How is this effect achieved?

The pedal controls how loud or soft your signal gets, so when a signal is too loud, a compressor limits this spike to a more reasonable level.

Conversely, when a signal is too soft or starts to fade, a compressor can boost the signal to even out dynamics and extend the duration of the notes, eliminating the dependence on an overdrive to achieve this same result.

Here’s how the signal would look after compressing it.

Types of compressors

There are different technologies used in guitar pedals to obtain this effect. We will now explore different types of compressors in this section. From optical to VCA, each type holds its unique characteristics and influence amplification differently, offering a wide range of tonal possibilities.

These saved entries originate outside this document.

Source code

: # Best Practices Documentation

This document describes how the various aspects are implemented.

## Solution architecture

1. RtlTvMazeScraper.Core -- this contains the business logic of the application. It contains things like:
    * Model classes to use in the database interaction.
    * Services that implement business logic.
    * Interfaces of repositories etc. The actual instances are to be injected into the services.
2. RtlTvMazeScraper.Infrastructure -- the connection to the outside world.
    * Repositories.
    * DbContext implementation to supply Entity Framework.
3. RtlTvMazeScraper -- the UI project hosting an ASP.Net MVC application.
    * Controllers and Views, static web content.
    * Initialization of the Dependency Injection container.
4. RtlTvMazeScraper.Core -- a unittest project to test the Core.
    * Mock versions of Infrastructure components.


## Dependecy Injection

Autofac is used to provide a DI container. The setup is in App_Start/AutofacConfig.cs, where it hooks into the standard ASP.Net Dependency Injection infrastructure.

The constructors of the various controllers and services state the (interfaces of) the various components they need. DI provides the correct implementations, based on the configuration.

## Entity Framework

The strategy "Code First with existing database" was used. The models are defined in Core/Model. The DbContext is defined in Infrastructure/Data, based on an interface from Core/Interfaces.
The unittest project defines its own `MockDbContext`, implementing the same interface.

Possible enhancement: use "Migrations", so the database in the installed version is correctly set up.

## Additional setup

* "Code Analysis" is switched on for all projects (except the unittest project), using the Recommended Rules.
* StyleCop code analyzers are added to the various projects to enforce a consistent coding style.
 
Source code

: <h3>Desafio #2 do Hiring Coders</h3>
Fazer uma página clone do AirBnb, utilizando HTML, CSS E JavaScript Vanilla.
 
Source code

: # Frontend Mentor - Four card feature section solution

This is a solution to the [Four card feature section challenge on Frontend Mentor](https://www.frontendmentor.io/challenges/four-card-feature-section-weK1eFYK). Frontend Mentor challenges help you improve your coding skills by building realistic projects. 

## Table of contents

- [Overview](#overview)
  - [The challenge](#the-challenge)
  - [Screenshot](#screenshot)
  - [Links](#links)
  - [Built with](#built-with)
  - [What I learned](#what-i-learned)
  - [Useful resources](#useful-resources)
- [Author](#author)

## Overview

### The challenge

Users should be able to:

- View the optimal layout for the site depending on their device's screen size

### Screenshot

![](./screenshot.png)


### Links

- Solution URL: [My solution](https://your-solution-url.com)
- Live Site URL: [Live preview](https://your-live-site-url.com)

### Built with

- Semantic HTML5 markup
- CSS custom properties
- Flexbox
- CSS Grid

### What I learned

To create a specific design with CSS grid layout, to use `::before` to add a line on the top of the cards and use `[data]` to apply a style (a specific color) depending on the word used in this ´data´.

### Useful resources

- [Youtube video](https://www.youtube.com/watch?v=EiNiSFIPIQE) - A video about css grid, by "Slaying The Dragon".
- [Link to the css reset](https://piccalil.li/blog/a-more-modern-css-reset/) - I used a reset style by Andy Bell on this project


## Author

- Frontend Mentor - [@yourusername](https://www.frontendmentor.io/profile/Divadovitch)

(Operational Transconductance Amplifier)

This is the prevalent compressor type available in today’s pedal market due to its simplicity and effective performance – it’s essentially the industry standard.

Previously, OTA compressors were notorious for distorting the tone, sometimes beneficially, sometimes not. However, most modern pedals have addressed these problems by enhancing the designs borrowed from older models.

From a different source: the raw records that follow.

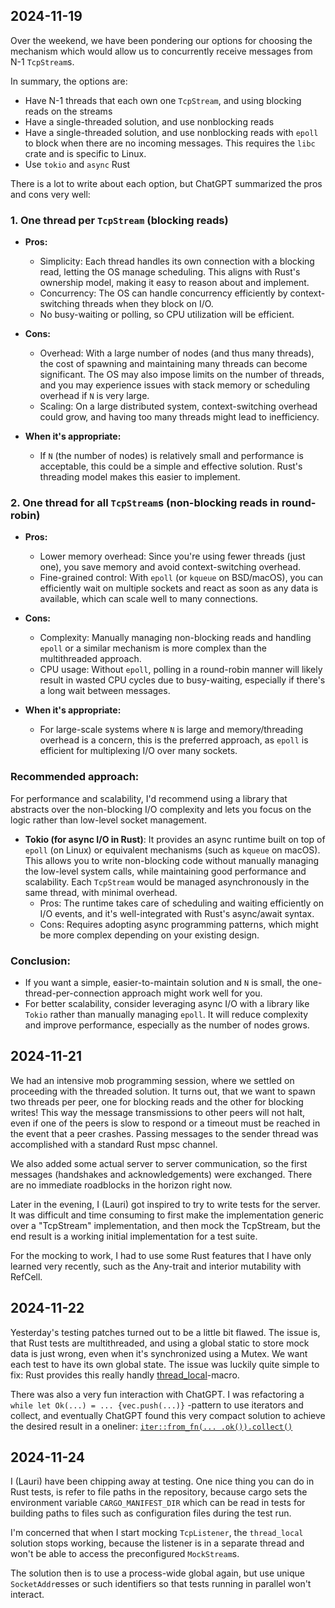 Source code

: ## 2024-11-19

Over the weekend, we have been pondering our options for choosing the mechanism which would allow us to concurrently receive messages from N-1 `TcpStream`s.

In summary, the options are:
- Have N-1 threads that each own one `TcpStream`, and using blocking reads on the streams
- Have a single-threaded solution, and use nonblocking reads
- Have a single-threaded solution, and use nonblocking reads with `epoll` to block when there are no incoming messages. This requires the `libc` crate and is specific to Linux.
- Use `tokio` and `async` Rust

There is a lot to write about each option, but ChatGPT summarized the pros and cons very well:

### 1. **One thread per `TcpStream` (blocking reads)**
   - **Pros:**
     - Simplicity: Each thread handles its own connection with a blocking read, letting the OS manage scheduling. This aligns with Rust's ownership model, making it easy to reason about and implement.
     - Concurrency: The OS can handle concurrency efficiently by context-switching threads when they block on I/O.
     - No busy-waiting or polling, so CPU utilization will be efficient.

   - **Cons:**
     - Overhead: With a large number of nodes (and thus many threads), the cost of spawning and maintaining many threads can become significant. The OS may also impose limits on the number of threads, and you may experience issues with stack memory or scheduling overhead if `N` is very large.
     - Scaling: On a large distributed system, context-switching overhead could grow, and having too many threads might lead to inefficiency.

   - **When it's appropriate:**
     - If `N` (the number of nodes) is relatively small and performance is acceptable, this could be a simple and effective solution. Rust's threading model makes this easier to implement.

### 2. **One thread for all `TcpStream`s (non-blocking reads in round-robin)**
   - **Pros:**
     - Lower memory overhead: Since you're using fewer threads (just one), you save memory and avoid context-switching overhead.
     - Fine-grained control: With `epoll` (or `kqueue` on BSD/macOS), you can efficiently wait on multiple sockets and react as soon as any data is available, which can scale well to many connections.

   - **Cons:**
     - Complexity: Manually managing non-blocking reads and handling `epoll` or a similar mechanism is more complex than the multithreaded approach.
     - CPU usage: Without `epoll`, polling in a round-robin manner will likely result in wasted CPU cycles due to busy-waiting, especially if there's a long wait between messages.

   - **When it's appropriate:**
     - For large-scale systems where `N` is large and memory/threading overhead is a concern, this is the preferred approach, as `epoll` is efficient for multiplexing I/O over many sockets.

### Recommended approach:
For performance and scalability, I'd recommend using a library that abstracts over the non-blocking I/O complexity and lets you focus on the logic rather than low-level socket management.

- **Tokio (for async I/O in Rust)**: It provides an async runtime built on top of `epoll` (on Linux) or equivalent mechanisms (such as `kqueue` on macOS). This allows you to write non-blocking code without manually managing the low-level system calls, while maintaining good performance and scalability. Each `TcpStream` would be managed asynchronously in the same thread, with minimal overhead.
  - Pros: The runtime takes care of scheduling and waiting efficiently on I/O events, and it's well-integrated with Rust's async/await syntax.
  - Cons: Requires adopting async programming patterns, which might be more complex depending on your existing design.

### Conclusion:
- If you want a simple, easier-to-maintain solution and `N` is small, the one-thread-per-connection approach might work well for you.
- For better scalability, consider leveraging async I/O with a library like `Tokio` rather than manually managing `epoll`. It will reduce complexity and improve performance, especially as the number of nodes grows.

## 2024-11-21

We had an intensive mob programming session, where we settled on proceeding with the threaded solution.
It turns out, that we want to spawn two threads per peer, one for blocking reads and
the other for blocking writes! This way the message transmissions to other peers will not
halt, even if one of the peers is slow to respond or a timeout must be reached in the event that
a peer crashes. Passing messages to the sender thread was accomplished with a standard Rust mpsc channel.

We also added some actual server to server communication, so the first messages
(handshakes and acknowledgements) were exchanged.
There are no immediate roadblocks in the horizon right now.

Later in the evening, I (Lauri) got inspired to try to write tests for the server.
It was difficult and time consuming to first make the implementation generic over
a "TcpStream" implementation, and then mock the TcpStream, but the end result is
a working initial implementation for a test suite.

For the mocking to work, I had to use some Rust features that I have only learned very recently,
such as the Any-trait and interior mutability with RefCell.

## 2024-11-22

Yesterday's testing patches turned out to be a little bit flawed.
The issue is, that Rust tests are multithreaded, and using a global static to
store mock data is just wrong, even when it's synchronized using a Mutex.
We want each test to have its own global state.
The issue was luckily quite simple to fix: Rust provides this really handly
[thread_local](https://doc.rust-lang.org/std/macro.thread_local.html)-macro.

There was also a very fun interaction with ChatGPT. I was refactoring a
`while let Ok(...) = ... {vec.push(...)}` -pattern to use iterators and collect,
and eventually ChatGPT found this very compact solution to achieve the desired
result in a oneliner: [`iter::from_fn(... .ok()).collect()`](https://github.com/hy-ds-group-11/dhcpcluster/commit/00cce6a99c407c40429babedbf5f377942090194#diff-609918d0d40a13b735b34e0aee2a73421d1c55ed0c579a81366ea7da496eadb8R226)

## 2024-11-24

I (Lauri) have been chipping away at testing. One nice thing you can do in Rust
tests, is refer to file paths in the repository, because cargo sets the
environment variable `CARGO_MANIFEST_DIR` which can be read in tests for
building paths to files such as configuration files during the test run.

I'm concerned that when I start mocking `TcpListener`, the `thread_local`
solution stops working, because the listener is in a separate thread and
won't be able to access the preconfigured `MockStream`s.

The solution then is to use a process-wide global again, but use unique
`SocketAddr`esses or such identifiers so that tests running in parallel won't
interact.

Further developments in pedal technology have led to the creation of digital compressor pedals. These pedals offer an extensive range of parameters for individual sound customization, making them appealing to both novice and experienced guitar players.

Moreover, despite the advancements in pedal technology, many guitarists continue to appreciate the subtle tonal changes and character of OTA compressors. The unique sound “coloration” provided by these pedals adds a distinctive edge to a player’s sound, establishing them as timeless classics in the realm of compressor pedals.

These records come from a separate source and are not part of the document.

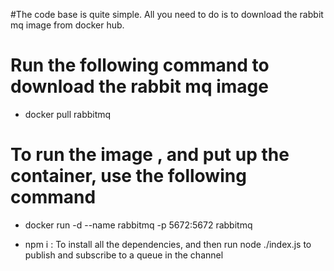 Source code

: #The code base is quite simple. All you need to do is to download the rabbit mq image from docker hub.
# Run the following command to download the rabbit mq image
- docker pull rabbitmq
# To run the image , and put up the container, use the following command
- docker run -d --name rabbitmq -p 5672:5672 rabbitmq

- npm i : To install all the dependencies, and then run node ./index.js to publish and subscribe to a queue
in the channel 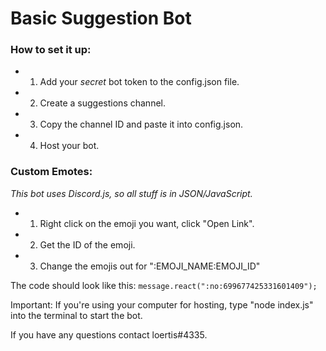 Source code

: # Basic Suggestion Bot

### How to set it up:
- 1. Add your *secret* bot token to the config.json file.
- 2. Create a suggestions channel.
- 3. Copy the channel ID and paste it into config.json.
- 4. Host your bot.

### Custom Emotes:
*This bot uses Discord.js, so all stuff is in JSON/JavaScript.*
- 1. Right click on the emoji you want, click "Open Link".
- 2. Get the ID of the emoji.
- 3. Change the emojis out for ":EMOJI_NAME:EMOJI_ID"

The code should look like this:
`message.react(":no:699677425331601409");`



Important:
If you're using your computer for hosting, type "node index.js" into the terminal to start the bot.

If you have any questions contact loertis#4335.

Multiband compression is a digital compression method frequently encountered in computer software and contemporary pedals.

This technique breaks down your signal into distinct frequency bands and compresses each one to achieve the absolute best in meticulously managed dynamics. If you’re seeking complete oversight of the compression, multiband compressors are an excellent choice.

In comparison to standard compressors, multiband ones offer an increased level of control and precision. This is especially useful when dealing with complex signals where different frequency bands behave differently. It allows players to shape their tone to a higher degree, preventing certain frequencies from overwhelming others while ensuring that all parts of the signal are clearly audible.

This higher level of control, however, comes at the cost of complexity. As such, multiband compressors may require a longer learning curve and more detailed setup. While this might deter some musicians, for those willing to delve into the intricacies of their sound and who crave exact control, the result can be well worth the effort.


Optical compressors moderate your signal using a combination of a light source and a photoresistor. They produce an exceptionally smooth and natural sound, characterized by their slower release times.

Interestingly, the working principle of optical compressors is analogous to the human ear’s response to loud sounds. They manage the dynamics of your input signal in a gentle and musical manner, making them an excellent choice for subtler effects.

Their smooth operation and characteristic tone have made them a popular choice among guitarists across different genres. Whether you’re striving for a punchy rhythm or a smooth, sustained lead tone, optical compressors can add valuable coloring to your tonal palette.


Tube compressors are a special type of optical compressors, fortified with tube stages that enrich the warmth of your tone. Though these types of compressors are not common, they have a reputation for rendering the best compression effect. Take, for instance, the Effectrode PC-2A or the Teletronix LA-2A — these are prime examples of the most superior compressor pedals ever manufactured.

Optical compressors and tube compressors are unique in their own ways. While optical compressors attenuate the signal using a light source and a photoresistor, tube compressors leverage thermionic emission in vacuum tubes to achieve comparable results but with a unique warmth that many musicians find appealing.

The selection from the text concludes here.